■ **Data provided**
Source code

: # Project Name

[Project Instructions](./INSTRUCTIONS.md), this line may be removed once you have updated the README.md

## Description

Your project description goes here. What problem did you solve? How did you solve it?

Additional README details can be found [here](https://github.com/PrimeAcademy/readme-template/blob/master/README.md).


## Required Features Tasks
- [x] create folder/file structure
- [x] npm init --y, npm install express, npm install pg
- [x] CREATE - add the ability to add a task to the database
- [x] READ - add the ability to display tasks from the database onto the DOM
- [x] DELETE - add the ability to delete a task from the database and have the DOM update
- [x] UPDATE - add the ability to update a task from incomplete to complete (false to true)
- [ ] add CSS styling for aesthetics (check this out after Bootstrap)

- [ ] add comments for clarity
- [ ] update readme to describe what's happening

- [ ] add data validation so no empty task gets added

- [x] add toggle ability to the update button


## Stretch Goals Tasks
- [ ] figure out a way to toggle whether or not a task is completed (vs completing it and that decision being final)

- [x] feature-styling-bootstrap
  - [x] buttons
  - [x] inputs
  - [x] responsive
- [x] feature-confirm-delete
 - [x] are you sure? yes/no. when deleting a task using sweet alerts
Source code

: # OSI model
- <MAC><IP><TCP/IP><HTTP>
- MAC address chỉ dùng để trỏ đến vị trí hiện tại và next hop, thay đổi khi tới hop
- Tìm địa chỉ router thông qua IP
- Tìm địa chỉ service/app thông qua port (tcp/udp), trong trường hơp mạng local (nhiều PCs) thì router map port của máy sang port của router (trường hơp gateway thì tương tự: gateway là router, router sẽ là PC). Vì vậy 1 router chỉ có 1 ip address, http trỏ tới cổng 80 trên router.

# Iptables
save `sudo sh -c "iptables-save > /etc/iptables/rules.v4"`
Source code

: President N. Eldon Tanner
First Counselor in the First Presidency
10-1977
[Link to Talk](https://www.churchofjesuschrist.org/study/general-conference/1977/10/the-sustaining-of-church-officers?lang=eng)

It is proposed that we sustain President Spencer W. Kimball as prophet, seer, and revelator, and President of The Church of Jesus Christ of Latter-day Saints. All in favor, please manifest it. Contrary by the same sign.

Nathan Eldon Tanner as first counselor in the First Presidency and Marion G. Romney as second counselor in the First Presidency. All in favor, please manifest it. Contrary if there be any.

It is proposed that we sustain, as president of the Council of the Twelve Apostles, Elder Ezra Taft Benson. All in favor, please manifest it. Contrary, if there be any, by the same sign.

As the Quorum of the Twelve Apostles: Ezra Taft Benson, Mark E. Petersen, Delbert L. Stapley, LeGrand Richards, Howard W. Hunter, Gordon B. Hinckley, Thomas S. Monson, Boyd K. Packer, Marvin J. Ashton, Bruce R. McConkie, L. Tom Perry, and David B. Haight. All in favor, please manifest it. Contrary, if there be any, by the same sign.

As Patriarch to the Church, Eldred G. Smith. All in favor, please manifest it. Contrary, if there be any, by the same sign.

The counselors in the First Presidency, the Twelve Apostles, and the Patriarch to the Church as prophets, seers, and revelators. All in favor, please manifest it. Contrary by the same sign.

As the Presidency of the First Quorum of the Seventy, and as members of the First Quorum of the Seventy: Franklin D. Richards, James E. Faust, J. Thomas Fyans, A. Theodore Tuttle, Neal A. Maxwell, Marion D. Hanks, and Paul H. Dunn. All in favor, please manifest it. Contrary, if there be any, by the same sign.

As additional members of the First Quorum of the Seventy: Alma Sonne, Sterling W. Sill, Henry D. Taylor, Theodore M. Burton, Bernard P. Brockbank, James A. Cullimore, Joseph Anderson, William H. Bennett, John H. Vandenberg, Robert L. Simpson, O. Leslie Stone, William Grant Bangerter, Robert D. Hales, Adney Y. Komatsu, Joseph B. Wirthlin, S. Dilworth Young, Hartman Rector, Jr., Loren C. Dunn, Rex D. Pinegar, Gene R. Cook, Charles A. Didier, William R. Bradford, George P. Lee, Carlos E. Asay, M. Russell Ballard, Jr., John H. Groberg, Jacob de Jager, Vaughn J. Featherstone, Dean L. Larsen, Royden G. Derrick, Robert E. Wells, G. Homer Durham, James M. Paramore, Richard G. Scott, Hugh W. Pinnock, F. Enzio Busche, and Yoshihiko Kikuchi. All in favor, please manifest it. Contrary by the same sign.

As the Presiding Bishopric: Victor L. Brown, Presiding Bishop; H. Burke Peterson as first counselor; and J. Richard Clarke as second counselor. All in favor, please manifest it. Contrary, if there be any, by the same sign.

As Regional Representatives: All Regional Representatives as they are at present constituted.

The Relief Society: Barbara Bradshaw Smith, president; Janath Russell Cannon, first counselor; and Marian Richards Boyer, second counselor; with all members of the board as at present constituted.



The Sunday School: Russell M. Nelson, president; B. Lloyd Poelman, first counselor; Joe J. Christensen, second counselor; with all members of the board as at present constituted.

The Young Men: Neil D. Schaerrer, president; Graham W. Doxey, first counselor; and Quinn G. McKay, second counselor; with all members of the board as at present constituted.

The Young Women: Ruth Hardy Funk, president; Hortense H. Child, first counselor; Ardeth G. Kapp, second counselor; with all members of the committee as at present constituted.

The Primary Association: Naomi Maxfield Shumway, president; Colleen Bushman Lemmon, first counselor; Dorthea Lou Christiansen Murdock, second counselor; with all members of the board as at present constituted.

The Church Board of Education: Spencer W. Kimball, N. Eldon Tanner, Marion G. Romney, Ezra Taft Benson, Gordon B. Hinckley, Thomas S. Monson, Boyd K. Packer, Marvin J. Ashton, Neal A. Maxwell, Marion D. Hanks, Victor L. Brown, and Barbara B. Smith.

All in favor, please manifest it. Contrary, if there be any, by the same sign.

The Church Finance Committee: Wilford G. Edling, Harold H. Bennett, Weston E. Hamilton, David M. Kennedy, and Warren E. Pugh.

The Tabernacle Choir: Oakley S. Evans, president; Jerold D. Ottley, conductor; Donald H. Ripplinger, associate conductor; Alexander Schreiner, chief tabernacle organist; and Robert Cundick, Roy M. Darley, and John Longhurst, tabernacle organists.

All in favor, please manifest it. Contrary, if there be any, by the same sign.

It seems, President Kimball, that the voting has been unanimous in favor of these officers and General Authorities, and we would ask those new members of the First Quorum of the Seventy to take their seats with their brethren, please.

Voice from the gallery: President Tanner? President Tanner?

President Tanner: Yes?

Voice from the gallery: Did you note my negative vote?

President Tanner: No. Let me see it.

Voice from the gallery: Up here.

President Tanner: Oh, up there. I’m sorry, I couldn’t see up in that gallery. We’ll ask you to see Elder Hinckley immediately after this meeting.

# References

■ **Task requirements**
Everything in the records must be returned exactly.

■ **Response**
Source code

: # Project Name

[Project Instructions](./INSTRUCTIONS.md), this line may be removed once you have updated the README.md

## Description

Your project description goes here. What problem did you solve? How did you solve it?

Additional README details can be found [here](https://github.com/PrimeAcademy/readme-template/blob/master/README.md).


## Required Features Tasks
- [x] create folder/file structure
- [x] npm init --y, npm install express, npm install pg
- [x] CREATE - add the ability to add a task to the database
- [x] READ - add the ability to display tasks from the database onto the DOM
- [x] DELETE - add the ability to delete a task from the database and have the DOM update
- [x] UPDATE - add the ability to update a task from incomplete to complete (false to true)
- [ ] add CSS styling for aesthetics (check this out after Bootstrap)

- [ ] add comments for clarity
- [ ] update readme to describe what's happening

- [ ] add data validation so no empty task gets added

- [x] add toggle ability to the update button


## Stretch Goals Tasks
- [ ] figure out a way to toggle whether or not a task is completed (vs completing it and that decision being final)

- [x] feature-styling-bootstrap
  - [x] buttons
  - [x] inputs
  - [x] responsive
- [x] feature-confirm-delete
 - [x] are you sure? yes/no. when deleting a task using sweet alerts
Source code

: # OSI model
- <MAC><IP><TCP/IP><HTTP>
- MAC address chỉ dùng để trỏ đến vị trí hiện tại và next hop, thay đổi khi tới hop
- Tìm địa chỉ router thông qua IP
- Tìm địa chỉ service/app thông qua port (tcp/udp), trong trường hơp mạng local (nhiều PCs) thì router map port của máy sang port của router (trường hơp gateway thì tương tự: gateway là router, router sẽ là PC). Vì vậy 1 router chỉ có 1 ip address, http trỏ tới cổng 80 trên router.

# Iptables
save `sudo sh -c "iptables-save > /etc/iptables/rules.v4"`
Source code

: President N. Eldon Tanner
First Counselor in the First Presidency
10-1977
[Link to Talk](https://www.churchofjesuschrist.org/study/general-conference/1977/10/the-sustaining-of-church-officers?lang=eng)

It is proposed that we sustain President Spencer W. Kimball as prophet, seer, and revelator, and President of The Church of Jesus Christ of Latter-day Saints. All in favor, please manifest it. Contrary by the same sign.

Nathan Eldon Tanner as first counselor in the First Presidency and Marion G. Romney as second counselor in the First Presidency. All in favor, please manifest it. Contrary if there be any.

It is proposed that we sustain, as president of the Council of the Twelve Apostles, Elder Ezra Taft Benson. All in favor, please manifest it. Contrary, if there be any, by the same sign.

As the Quorum of the Twelve Apostles: Ezra Taft Benson, Mark E. Petersen, Delbert L. Stapley, LeGrand Richards, Howard W. Hunter, Gordon B. Hinckley, Thomas S. Monson, Boyd K. Packer, Marvin J. Ashton, Bruce R. McConkie, L. Tom Perry, and David B. Haight. All in favor, please manifest it. Contrary, if there be any, by the same sign.

As Patriarch to the Church, Eldred G. Smith. All in favor, please manifest it. Contrary, if there be any, by the same sign.

The counselors in the First Presidency, the Twelve Apostles, and the Patriarch to the Church as prophets, seers, and revelators. All in favor, please manifest it. Contrary by the same sign.

As the Presidency of the First Quorum of the Seventy, and as members of the First Quorum of the Seventy: Franklin D. Richards, James E. Faust, J. Thomas Fyans, A. Theodore Tuttle, Neal A. Maxwell, Marion D. Hanks, and Paul H. Dunn. All in favor, please manifest it. Contrary, if there be any, by the same sign.

As additional members of the First Quorum of the Seventy: Alma Sonne, Sterling W. Sill, Henry D. Taylor, Theodore M. Burton, Bernard P. Brockbank, James A. Cullimore, Joseph Anderson, William H. Bennett, John H. Vandenberg, Robert L. Simpson, O. Leslie Stone, William Grant Bangerter, Robert D. Hales, Adney Y. Komatsu, Joseph B. Wirthlin, S. Dilworth Young, Hartman Rector, Jr., Loren C. Dunn, Rex D. Pinegar, Gene R. Cook, Charles A. Didier, William R. Bradford, George P. Lee, Carlos E. Asay, M. Russell Ballard, Jr., John H. Groberg, Jacob de Jager, Vaughn J. Featherstone, Dean L. Larsen, Royden G. Derrick, Robert E. Wells, G. Homer Durham, James M. Paramore, Richard G. Scott, Hugh W. Pinnock, F. Enzio Busche, and Yoshihiko Kikuchi. All in favor, please manifest it. Contrary by the same sign.

As the Presiding Bishopric: Victor L. Brown, Presiding Bishop; H. Burke Peterson as first counselor; and J. Richard Clarke as second counselor. All in favor, please manifest it. Contrary, if there be any, by the same sign.

As Regional Representatives: All Regional Representatives as they are at present constituted.

The Relief Society: Barbara Bradshaw Smith, president; Janath Russell Cannon, first counselor; and Marian Richards Boyer, second counselor; with all members of the board as at present constituted.



The Sunday School: Russell M. Nelson, president; B. Lloyd Poelman, first counselor; Joe J. Christensen, second counselor; with all members of the board as at present constituted.

The Young Men: Neil D. Schaerrer, president; Graham W. Doxey, first counselor; and Quinn G. McKay, second counselor; with all members of the board as at present constituted.

The Young Women: Ruth Hardy Funk, president; Hortense H. Child, first counselor; Ardeth G. Kapp, second counselor; with all members of the committee as at present constituted.

The Primary Association: Naomi Maxfield Shumway, president; Colleen Bushman Lemmon, first counselor; Dorthea Lou Christiansen Murdock, second counselor; with all members of the board as at present constituted.

The Church Board of Education: Spencer W. Kimball, N. Eldon Tanner, Marion G. Romney, Ezra Taft Benson, Gordon B. Hinckley, Thomas S. Monson, Boyd K. Packer, Marvin J. Ashton, Neal A. Maxwell, Marion D. Hanks, Victor L. Brown, and Barbara B. Smith.

All in favor, please manifest it. Contrary, if there be any, by the same sign.

The Church Finance Committee: Wilford G. Edling, Harold H. Bennett, Weston E. Hamilton, David M. Kennedy, and Warren E. Pugh.

The Tabernacle Choir: Oakley S. Evans, president; Jerold D. Ottley, conductor; Donald H. Ripplinger, associate conductor; Alexander Schreiner, chief tabernacle organist; and Robert Cundick, Roy M. Darley, and John Longhurst, tabernacle organists.

All in favor, please manifest it. Contrary, if there be any, by the same sign.

It seems, President Kimball, that the voting has been unanimous in favor of these officers and General Authorities, and we would ask those new members of the First Quorum of the Seventy to take their seats with their brethren, please.

Voice from the gallery: President Tanner? President Tanner?

President Tanner: Yes?

Voice from the gallery: Did you note my negative vote?

President Tanner: No. Let me see it.

Voice from the gallery: Up here.

President Tanner: Oh, up there. I’m sorry, I couldn’t see up in that gallery. We’ll ask you to see Elder Hinckley immediately after this meeting.

# References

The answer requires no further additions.